How would you translate this Perl regex into Java?

/pattern/i

You can't.

There are a lot of reasons for this. Here are a few:

  • Java doesn't support as expressive a regex language as Perl does. It lacks grapheme support (like \X) and full property support (like \p{Sentence_Break=SContinue}), is missing Unicode named characters, doesn't have a (?|...|...|) branch reset operator, doesn’t have named capture groups or a logical \x{...} escape before Java 7, has no recursive regexes, etc etc etc. I could write a book on what Java is missing here: Get used to going back to a very primitive and awkward to use regex engine compared with what you’re used to.

  • Another even worse problem is because you have lookalike faux amis like \w and and \b and \s, and even \p{alpha} and \p{lower}, which behave differently in Java compared with Perl; in some cases the Java versions are completely unusable and buggy. That’s because Perl follows UTS#18 but before Java 7, Java did not. You must add the UNICODE_CHARACTER_CLASSES flag from Java 7 to get these to stop being broken. If you can’t use Java 7, give up now, because Java had many many many other Unicode bugs before Java 7 and it just isn’t worth the pain of dealing with them.

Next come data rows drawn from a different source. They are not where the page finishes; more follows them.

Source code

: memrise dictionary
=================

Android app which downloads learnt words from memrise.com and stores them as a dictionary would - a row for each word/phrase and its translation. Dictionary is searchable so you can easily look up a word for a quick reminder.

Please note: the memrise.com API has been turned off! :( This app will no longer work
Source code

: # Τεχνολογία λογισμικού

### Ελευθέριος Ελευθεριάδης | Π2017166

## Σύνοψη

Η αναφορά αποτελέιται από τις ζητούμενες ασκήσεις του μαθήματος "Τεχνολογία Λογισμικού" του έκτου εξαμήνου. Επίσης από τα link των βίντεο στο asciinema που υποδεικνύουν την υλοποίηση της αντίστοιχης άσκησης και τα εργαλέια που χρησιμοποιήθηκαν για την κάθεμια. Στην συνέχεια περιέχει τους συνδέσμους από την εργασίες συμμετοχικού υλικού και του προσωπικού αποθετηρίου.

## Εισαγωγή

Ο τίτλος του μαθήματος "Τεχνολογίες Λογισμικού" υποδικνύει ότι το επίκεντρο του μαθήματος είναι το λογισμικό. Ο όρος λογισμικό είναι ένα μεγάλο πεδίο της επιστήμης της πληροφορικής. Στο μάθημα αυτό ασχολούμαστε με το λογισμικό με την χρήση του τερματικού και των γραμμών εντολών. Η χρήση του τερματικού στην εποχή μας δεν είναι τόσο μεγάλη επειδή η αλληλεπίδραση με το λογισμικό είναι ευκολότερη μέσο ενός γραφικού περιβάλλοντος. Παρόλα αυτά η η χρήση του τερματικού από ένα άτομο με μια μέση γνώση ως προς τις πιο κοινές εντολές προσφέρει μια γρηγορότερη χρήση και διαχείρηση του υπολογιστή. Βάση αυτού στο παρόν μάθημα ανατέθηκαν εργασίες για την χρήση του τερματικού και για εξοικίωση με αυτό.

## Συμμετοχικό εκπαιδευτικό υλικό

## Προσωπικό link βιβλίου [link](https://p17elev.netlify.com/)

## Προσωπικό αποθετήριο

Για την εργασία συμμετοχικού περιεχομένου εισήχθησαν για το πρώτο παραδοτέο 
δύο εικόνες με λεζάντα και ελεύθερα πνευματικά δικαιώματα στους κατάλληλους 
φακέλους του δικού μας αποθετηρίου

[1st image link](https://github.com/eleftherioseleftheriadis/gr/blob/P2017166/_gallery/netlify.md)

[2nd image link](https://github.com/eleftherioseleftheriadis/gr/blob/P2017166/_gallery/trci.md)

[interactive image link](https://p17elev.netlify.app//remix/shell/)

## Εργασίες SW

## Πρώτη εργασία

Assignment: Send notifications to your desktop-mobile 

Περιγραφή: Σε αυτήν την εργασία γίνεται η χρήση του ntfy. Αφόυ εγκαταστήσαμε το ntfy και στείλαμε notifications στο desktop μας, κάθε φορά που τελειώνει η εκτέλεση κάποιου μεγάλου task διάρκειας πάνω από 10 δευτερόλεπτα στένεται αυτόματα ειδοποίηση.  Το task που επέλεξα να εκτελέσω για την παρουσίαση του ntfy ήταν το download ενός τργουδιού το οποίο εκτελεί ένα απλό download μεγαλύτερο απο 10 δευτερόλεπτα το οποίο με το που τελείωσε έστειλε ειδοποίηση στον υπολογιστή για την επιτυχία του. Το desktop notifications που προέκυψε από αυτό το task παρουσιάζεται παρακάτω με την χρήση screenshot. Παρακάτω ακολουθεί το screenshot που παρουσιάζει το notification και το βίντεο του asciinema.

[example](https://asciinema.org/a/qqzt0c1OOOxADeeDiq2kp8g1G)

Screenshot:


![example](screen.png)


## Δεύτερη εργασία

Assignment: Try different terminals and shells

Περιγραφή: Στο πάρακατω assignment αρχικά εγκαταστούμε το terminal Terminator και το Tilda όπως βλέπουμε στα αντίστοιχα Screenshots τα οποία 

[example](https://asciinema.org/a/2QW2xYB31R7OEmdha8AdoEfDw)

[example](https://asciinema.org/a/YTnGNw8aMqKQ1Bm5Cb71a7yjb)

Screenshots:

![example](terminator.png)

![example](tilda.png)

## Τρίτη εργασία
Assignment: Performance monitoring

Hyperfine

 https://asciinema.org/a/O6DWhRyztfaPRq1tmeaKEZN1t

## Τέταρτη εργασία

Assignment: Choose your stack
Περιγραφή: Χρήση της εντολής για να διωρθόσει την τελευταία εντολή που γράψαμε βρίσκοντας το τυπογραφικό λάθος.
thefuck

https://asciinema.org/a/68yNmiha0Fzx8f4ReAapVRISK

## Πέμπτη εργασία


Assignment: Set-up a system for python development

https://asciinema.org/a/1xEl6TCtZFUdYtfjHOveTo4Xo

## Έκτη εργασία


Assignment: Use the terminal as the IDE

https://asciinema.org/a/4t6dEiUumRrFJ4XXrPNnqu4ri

  • Java handles linebreaks via ^ and $ and ., but Perl expects Unicode linebreaks to be \R. You should look at UNIX_LINES to understand what is going on there.

  • Java does not by default apply any Unicode casefolding whatsoever. Make sure to add the UNICODE_CASE flag to your compilation. Otherwise you won’t get things like the various Greek sigmas all matching one another.

  • Finally, it is different because at best Java only does simple casefolding, while Perl always does full casefolding. That means that you won’t get \xDF to match "SS" case insensitively in Java, and similar related issues.

In summary, the closest you can get is to compile with the flags

 CASE_INSENSITIVE | UNICODE_CASE | UNICODE_CHARACTER_CLASSES

which is equivalent to an embedded "(?iuU)" in the pattern string.

And remember that match in Java doesn’t mean match, perversely enough.


EDIT

And here’s the rest of the story...

While compiles, it does not match "PattErn" for me, it fails

   Pattern p = Pattern.compile("/pattern/i");
   Matcher m = p.matcher("PattErn");
   System.out.println(m.matches()); // prints "false"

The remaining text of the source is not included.